School Immerses Kids in Arapaho Language
By Martin Reed of the Riverton Ranger via AP, May 14, 2009

RIVERTON, Wyo. (AP) — Swinging around on a piece of playground equipment at Riverton City Park, 6-year-old Cheyleigh Moss answered an important question from Teresa Hughes.

"Koo heesnee?" asked Hughes, a teacher at the Northern Arapaho Language Immersion School.

"Heesneenoo," the school pupil responded in the tribe's traditional language.

For the uninitiated, the exchange was unrecognizable. But between student and teacher, it was a simple conversation in Arapaho: "Are you hungry?" followed by "I'm hungry."

Training Goes on Outdoors, Too

The 20 or so pupils of the school that allows only Arapaho language spoken within its walls took a recent trip to the park to play and learn.

"It's part of the immersion. We're bringing them to the outside to expose them to the trees and the grass," Hughes said.

"We teach them seasonally how things occur," she said. "What we're teaching them right now is about the meadowlark," an important bird for the tribe.

The warmer weather emerging is a sign of rejuvenation in nature that translates to language, said Wayne C'Hair, lead teacher at the school.

"It's a new beginning," C'Hair said. "It's a new year for the Arapaho people and we try to teach that in the classroom."

A Descriptive Language

A good example is the Arapaho word for the month: "Benii'owuusiis." Translated: "We have conquered winter."

The teachers took their preschool through first-grade pupils to Jaycee Park in Riverton for more exposure to nature and the tribe's language outside of the classroom environment.

Hughes recalled the children's interaction with Arapaho language on the playground, "telling each other 'I want a drink of water' or 'I need to go to the bathroom,' things they know."

For the adults, hearing the language from children's mouths is like the seeing nature blossom back to life after a harsh winter.

"I haven't heard Arapaho spoken by kids in 35 years," C'Hair said. "It's coming back."

School May Counteract Other Trends

The Northern Arapaho Tribe is facing a crisis because of a lack of its members learning how to speak the native language. But with the language school opening last October near Arapahoe, the tribe hopes to turn the tide.

Laura Shakespeare, a tribal elder who helps at the school, said 243 of the tribe's roughly 8,000 members can speak the language.

"I never talk English to them," Shakespeare, 73, said about the children.

Then in the language she and others are desperately trying to preserve, Shakespeare said, "I always tell them don't speak English, talk Arapaho."

Preference for Arapaho is a Turnabout

It is almost the exact opposite of what happened to Shakespeare when she was the same age as the children on the playground.

"I didn't know how to speak English until I went to St.
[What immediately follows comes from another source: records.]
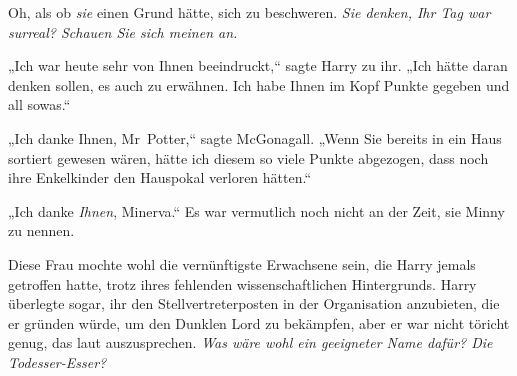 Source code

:Oh, als ob \emph{sie} einen Grund hätte, sich zu beschweren. \emph{Sie denken, Ihr Tag war surreal? Schauen Sie sich meinen an.}

„Ich war heute sehr von Ihnen beeindruckt,“ sagte Harry zu ihr. „Ich hätte daran denken sollen, es auch zu erwähnen. Ich habe Ihnen im Kopf Punkte gegeben und all sowas.“

„Ich danke Ihnen, Mr~Potter,“ sagte McGonagall. „Wenn Sie bereits in ein Haus sortiert gewesen wären, hätte ich diesem so viele Punkte abgezogen, dass noch ihre Enkelkinder den Hauspokal verloren hätten.“

„Ich danke \emph{Ihnen}, Minerva.“ Es war vermutlich noch nicht an der Zeit, sie Minny zu nennen.

Diese Frau mochte wohl die vernünftigste Erwachsene sein, die Harry jemals getroffen hatte, trotz ihres fehlenden wissenschaftlichen Hintergrunds. Harry überlegte sogar, ihr den Stellvertreterposten in der Organisation anzubieten, die er gründen würde, um den Dunklen Lord zu bekämpfen, aber er war nicht töricht genug, das laut auszusprechen. \emph{Was wäre wohl ein geeigneter Name dafür? Die Todesser-Esser?}

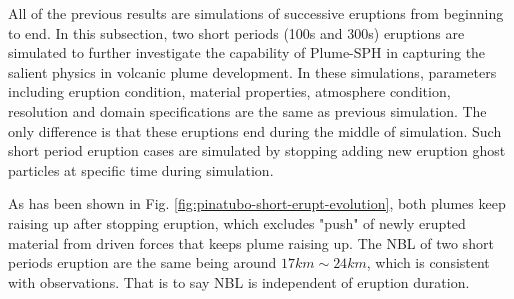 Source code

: All of the previous results are simulations of successive eruptions from beginning to end. In this subsection, two short periods (100s and 300s) eruptions are simulated to further investigate the capability of Plume-SPH in capturing the salient physics in volcanic plume development. In these simulations, parameters including eruption condition, material properties, atmosphere condition, resolution and domain specifications are the same as previous simulation. The only difference is that these eruptions end during the middle of simulation. Such short period eruption cases are simulated by stopping adding new eruption ghost particles at specific time during simulation.

As has been shown in Fig. \ref{fig:pinatubo-short-erupt-evolution}, both plumes keep raising up after stopping eruption, which excludes "push" of newly erupted material from driven forces that keeps plume raising up. The NBL of two short periods eruption are the same being around $17 km \sim 24 km$, which is consistent with observations. That is to say NBL is independent of eruption duration.

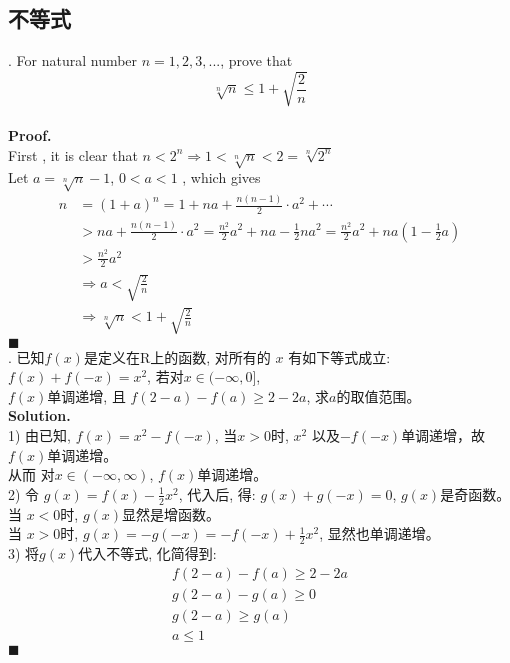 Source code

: \documentclass[UTF8]{article}
\begin{document}
\subsection{不等式}
. For natural number $n=1,2,3, ...$, prove that  $$ \sqrt[n]{n} \le 1 + \sqrt{\frac{2}{n}}$$  \\
\noindent \textbf{Proof.} \\
First , it is clear that $n < 2^n \Longrightarrow 1 < \sqrt[n]{n} < 2 = \sqrt[n]{2^n}$ \\
Let $ a = \sqrt[n]{n} -1 $,   $ 0<a<1 $ , which gives 
\begin{align*}
n & = (1+a)^n = 1 + na + \frac{n(n-1)}{2} \cdot a^2 + \cdots \\
& > na + \frac{n(n-1)}{2} \cdot a^2 = \frac{n^2}{2} a^2 + na - \frac{1}{2}na^2 = \frac{n^2}{2} a^2 + na(1-\frac{1}{2}a) \\
& > \frac{n^2}{2} a^2 \\
& \Longrightarrow a < \sqrt{\frac{2}{n}} \\
& \Longrightarrow \sqrt[n]{n} < 1 + \sqrt{\frac{2}{n}} 
\end{align*}
$\blacksquare$ \\

. 已知$f(x)$是定义在R上的函数, 对所有的 $x$ 有如下等式成立: $f(x) + f(-x) = x^2$, 若对$x \in (-\infty,0]$, \\
$f(x)$单调递增, 且 $f(2-a)-f(a) \geq 2-2a$, 求$a$的取值范围。 \\
\textbf{Solution.} \\
1) 由已知, $f(x) = x^2 - f(-x)$, 当$x>0$时, $x^2$ 以及$-f(-x)$单调递增，故$f(x)$单调递增。\\
从而 对$x\in (-\infty,\infty)$, $f(x)$单调递增。 \\
2) 令 $g(x)=f(x) - \frac{1}{2}x^2$, 代入后, 得: $g(x) + g(-x)=0$, $g(x)$是奇函数。\\
当 $x<0$时, $g(x)$显然是增函数。 \\
当 $x>0$时, $g(x) = -g(-x) = - f(-x) + \frac{1}{2}x^2$, 显然也单调递增。 \\
3) 将$g(x)$代入不等式, 化简得到: 
\begin{align*}
f(2-a)-f(a) \geq 2-2a \\
g(2-a) - g(a) \geq 0 \\
g(2-a) \geq g(a) \\
a \leq 1
\end{align*}
$\blacksquare$ \\
\end{document}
Stephen's School" at age 5, she said. "I started there as a beginner, learning English at St. Stephen's School. I didn't know how to speak English. I only knew Arapaho."
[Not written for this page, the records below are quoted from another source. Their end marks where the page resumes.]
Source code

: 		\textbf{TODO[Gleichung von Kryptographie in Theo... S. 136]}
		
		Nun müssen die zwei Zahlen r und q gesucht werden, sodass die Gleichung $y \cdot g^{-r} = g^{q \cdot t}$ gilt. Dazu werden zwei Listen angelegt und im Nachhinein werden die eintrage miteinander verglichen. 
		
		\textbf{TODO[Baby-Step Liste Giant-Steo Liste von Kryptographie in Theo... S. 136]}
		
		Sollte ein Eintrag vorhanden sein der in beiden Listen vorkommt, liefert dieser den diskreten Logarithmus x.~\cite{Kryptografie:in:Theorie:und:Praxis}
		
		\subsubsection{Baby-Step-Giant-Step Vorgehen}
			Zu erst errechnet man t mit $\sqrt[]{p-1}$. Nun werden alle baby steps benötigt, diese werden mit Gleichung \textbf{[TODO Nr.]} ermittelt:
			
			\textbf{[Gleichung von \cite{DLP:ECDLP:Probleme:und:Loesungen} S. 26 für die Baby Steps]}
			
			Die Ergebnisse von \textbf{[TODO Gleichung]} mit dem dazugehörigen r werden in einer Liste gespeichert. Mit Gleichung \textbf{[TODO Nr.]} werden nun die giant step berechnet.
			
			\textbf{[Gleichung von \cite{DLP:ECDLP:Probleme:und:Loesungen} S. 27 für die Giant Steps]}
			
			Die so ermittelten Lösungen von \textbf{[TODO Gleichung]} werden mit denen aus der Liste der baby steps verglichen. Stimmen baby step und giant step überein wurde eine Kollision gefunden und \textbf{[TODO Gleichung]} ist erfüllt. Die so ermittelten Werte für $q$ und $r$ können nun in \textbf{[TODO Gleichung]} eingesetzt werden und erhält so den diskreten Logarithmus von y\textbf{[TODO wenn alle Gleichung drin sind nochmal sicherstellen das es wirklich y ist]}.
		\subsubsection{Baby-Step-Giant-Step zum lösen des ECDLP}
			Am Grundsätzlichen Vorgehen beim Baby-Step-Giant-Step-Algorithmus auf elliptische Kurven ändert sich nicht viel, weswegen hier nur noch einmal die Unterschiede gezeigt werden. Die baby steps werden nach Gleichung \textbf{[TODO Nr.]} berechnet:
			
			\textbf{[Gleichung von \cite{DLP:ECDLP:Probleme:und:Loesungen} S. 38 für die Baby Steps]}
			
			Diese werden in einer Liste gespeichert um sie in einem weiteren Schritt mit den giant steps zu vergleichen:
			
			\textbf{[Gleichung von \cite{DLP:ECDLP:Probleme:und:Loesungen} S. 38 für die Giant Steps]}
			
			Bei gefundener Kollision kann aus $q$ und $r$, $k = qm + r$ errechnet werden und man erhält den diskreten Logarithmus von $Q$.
From her wheelchair parked under the shade of trees, Shakespeare can watch the children at play and hear their Arapaho phrases.

Hohootno trees.

Wooxuu'no grass.

Nii'eihiiho' birds.

"My ancestors and me, we know how powerful these little ones are," Shakespeare said. "They'll be ones to carry the language forward so the language will never die out."

Prayes, Songs and Signs -- All in Arapaho

Hughes smiled when she talked about the children reciting prayers, singing songs and using sign language — all in Arapaho.

A few months ago during nap time at the school, Hughes heard talking in a soft voice from one of the children. The young girl was singing an Arapaho Christmas song in her sleep.

"We want them to think and dream in Arapaho and it's already happening," Hughes said.

Preschool teacher Mary Headley also witnesses each day the children increasingly absorb the language.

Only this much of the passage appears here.